* **Work instructions**
Say only how many lines in the entries below contain the word "矩陣乘以".

*** Opening of Record set ***

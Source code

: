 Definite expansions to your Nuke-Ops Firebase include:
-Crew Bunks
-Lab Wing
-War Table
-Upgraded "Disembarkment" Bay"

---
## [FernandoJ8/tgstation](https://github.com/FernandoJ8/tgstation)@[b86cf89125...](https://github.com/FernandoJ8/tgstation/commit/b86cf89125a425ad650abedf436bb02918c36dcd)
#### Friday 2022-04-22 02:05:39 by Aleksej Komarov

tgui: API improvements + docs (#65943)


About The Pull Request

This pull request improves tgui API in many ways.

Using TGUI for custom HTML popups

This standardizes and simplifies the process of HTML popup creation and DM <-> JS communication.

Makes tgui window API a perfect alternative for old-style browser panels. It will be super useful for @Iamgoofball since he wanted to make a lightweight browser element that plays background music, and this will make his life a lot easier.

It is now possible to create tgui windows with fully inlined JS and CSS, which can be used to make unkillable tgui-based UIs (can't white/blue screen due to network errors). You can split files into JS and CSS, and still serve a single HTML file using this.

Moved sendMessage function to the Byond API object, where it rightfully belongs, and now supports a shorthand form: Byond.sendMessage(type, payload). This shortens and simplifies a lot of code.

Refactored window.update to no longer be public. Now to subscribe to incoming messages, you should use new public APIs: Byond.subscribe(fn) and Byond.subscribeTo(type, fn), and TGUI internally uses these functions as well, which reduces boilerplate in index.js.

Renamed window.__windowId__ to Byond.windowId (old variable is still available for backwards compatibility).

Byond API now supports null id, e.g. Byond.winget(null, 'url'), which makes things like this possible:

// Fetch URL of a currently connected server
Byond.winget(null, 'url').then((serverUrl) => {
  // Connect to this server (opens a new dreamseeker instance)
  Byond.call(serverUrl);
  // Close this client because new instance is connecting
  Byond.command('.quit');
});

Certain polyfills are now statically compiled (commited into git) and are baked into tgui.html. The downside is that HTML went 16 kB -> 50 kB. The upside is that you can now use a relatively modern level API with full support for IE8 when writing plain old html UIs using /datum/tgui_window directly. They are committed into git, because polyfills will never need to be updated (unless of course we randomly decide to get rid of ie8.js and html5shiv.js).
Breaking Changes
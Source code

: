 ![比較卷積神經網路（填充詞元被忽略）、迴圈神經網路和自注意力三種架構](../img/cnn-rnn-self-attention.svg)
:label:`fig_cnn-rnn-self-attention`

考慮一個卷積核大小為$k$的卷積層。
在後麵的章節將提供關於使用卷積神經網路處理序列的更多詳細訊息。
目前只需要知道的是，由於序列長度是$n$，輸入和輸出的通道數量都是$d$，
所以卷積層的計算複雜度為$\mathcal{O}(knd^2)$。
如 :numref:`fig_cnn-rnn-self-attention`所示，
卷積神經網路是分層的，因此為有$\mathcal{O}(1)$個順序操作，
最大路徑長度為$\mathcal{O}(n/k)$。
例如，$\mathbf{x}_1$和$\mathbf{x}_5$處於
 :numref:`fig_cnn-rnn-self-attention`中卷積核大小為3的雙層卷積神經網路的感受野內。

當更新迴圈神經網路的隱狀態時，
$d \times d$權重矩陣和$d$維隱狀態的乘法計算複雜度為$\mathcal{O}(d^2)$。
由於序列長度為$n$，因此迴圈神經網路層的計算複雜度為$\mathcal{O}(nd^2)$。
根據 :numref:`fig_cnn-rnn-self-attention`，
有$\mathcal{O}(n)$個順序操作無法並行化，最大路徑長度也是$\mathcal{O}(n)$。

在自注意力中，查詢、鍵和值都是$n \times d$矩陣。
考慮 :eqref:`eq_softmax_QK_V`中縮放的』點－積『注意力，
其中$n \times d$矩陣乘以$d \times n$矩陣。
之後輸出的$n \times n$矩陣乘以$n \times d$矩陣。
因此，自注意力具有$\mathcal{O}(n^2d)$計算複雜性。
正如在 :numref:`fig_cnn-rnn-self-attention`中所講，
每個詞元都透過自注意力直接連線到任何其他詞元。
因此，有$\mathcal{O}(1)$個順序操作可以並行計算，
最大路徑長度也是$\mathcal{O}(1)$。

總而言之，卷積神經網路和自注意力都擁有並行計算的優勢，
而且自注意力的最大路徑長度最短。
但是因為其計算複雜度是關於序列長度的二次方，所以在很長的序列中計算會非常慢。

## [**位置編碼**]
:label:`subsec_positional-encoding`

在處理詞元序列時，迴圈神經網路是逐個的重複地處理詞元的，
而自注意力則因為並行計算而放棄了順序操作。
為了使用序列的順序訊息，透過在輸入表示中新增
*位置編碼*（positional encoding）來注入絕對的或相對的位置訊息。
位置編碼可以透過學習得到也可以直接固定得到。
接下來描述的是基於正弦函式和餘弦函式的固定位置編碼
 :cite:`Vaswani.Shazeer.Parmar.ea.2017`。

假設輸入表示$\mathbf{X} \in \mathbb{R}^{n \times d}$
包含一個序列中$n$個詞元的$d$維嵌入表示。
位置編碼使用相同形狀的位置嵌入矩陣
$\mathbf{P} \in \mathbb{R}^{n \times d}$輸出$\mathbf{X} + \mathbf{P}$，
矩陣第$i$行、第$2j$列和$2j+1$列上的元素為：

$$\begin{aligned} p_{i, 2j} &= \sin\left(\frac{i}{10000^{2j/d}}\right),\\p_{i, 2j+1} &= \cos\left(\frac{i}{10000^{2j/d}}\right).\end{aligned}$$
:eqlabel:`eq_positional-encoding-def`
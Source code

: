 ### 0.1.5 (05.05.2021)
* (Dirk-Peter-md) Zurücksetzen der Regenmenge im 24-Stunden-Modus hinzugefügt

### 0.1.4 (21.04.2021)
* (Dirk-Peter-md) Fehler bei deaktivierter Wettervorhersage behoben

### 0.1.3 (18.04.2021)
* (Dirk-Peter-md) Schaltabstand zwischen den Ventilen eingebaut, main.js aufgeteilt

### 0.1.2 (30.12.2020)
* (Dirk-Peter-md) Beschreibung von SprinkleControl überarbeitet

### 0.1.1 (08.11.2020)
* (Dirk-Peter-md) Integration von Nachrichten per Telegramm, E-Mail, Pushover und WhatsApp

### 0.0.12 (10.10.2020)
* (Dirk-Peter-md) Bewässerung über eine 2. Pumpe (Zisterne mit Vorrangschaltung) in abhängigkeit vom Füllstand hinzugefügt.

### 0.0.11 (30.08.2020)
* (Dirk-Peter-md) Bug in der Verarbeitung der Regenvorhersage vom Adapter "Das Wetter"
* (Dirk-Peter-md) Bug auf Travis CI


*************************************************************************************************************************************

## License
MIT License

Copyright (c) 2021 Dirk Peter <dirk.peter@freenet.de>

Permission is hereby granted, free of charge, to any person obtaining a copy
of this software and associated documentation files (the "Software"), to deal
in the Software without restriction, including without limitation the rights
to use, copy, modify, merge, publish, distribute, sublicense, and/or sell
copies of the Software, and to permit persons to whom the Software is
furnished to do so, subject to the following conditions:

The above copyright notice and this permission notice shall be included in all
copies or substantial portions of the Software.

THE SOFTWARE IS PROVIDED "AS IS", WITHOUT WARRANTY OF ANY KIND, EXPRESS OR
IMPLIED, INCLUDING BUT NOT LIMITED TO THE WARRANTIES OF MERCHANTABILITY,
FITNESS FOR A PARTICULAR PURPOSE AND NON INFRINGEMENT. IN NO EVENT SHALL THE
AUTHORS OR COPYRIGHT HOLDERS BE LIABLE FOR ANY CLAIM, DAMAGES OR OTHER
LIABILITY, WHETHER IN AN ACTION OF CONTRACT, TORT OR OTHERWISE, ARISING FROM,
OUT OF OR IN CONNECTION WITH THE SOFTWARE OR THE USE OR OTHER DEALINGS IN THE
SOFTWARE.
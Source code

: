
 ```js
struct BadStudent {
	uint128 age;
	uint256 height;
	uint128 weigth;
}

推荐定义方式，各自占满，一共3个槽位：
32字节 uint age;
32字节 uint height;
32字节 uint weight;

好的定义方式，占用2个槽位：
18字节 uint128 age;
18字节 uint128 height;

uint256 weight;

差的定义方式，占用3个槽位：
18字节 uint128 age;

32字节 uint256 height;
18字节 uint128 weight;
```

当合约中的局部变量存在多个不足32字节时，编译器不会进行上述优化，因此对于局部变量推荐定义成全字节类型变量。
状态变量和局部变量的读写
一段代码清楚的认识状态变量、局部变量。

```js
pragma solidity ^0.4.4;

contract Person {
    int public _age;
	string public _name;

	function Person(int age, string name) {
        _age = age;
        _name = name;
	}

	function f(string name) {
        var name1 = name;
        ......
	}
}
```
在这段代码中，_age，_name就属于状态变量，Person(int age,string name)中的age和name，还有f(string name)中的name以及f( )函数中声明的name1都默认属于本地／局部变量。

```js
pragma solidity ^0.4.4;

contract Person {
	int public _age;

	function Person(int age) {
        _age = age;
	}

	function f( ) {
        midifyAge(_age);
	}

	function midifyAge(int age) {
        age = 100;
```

*** Close of Record set ***

* **Answer below**
2